Running Quality, Cost, and Latency Evaluations for Microsoft Foundry’s Model Router

Date: 2026-05-19

Discover how to run comprehensive evaluations on Microsoft Foundry’s Model Router with an open-source pipeline that balances quality, cost, and latency for smarter model selection.

Tags: ["Microsoft Foundry", "Model Router", "AI Evaluation", "Open Source", "LLM Benchmarking"]

One of the biggest challenges when integrating multiple large language models (LLMs) in real-time applications is deciding which model to use for each prompt—balancing cost, latency, and quality effectively. Microsoft Foundry’s Model Router addresses this by dynamically selecting the optimal LLM based on task complexity, reasoning needs, and prompt type.
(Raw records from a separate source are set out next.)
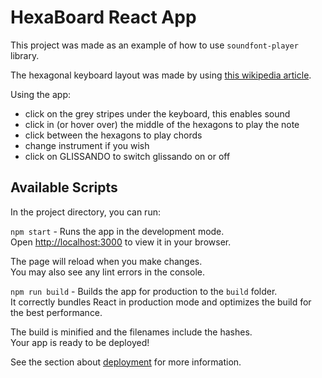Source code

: # HexaBoard React App

This project was made as an example of how to use `soundfont-player` library.

The hexagonal keyboard layout was made by using [this wikipedia article](https://en.wikipedia.org/wiki/Harmonic_table_note_layout).

Using the app:
- click on the grey stripes under the keyboard, this enables sound
- click in (or hover over) the middle of the hexagons to play the note
- click between the hexagons to play chords
- change instrument if you wish
- click on GLISSANDO to switch glissando on or off

## Available Scripts

In the project directory, you can run:

`npm start` - Runs the app in the development mode.\
Open [http://localhost:3000](http://localhost:3000)
to view it in your browser.

The page will reload when you make changes.\
You may also see any lint errors in the console.

`npm run build` - Builds the app for production to the `build` folder.\
It correctly bundles React in production mode and optimizes the build for the best performance.

The build is minified and the filenames include the hashes.\
Your app is ready to be deployed!

See the section about [deployment](https://facebook.github.io/create-react-app/docs/deployment) for more information.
This removes much of the manual overhead developers usually face when managing model selection.

But how can you confidently verify that the Model Router truly outperforms using a single model alone? This post walks through a guided approach for running rigorous evaluations—covering quality, cost, latency, and compliance impacts—using an open-source GitHub repo explicitly designed for the Model Router’s routing-aware pipelines.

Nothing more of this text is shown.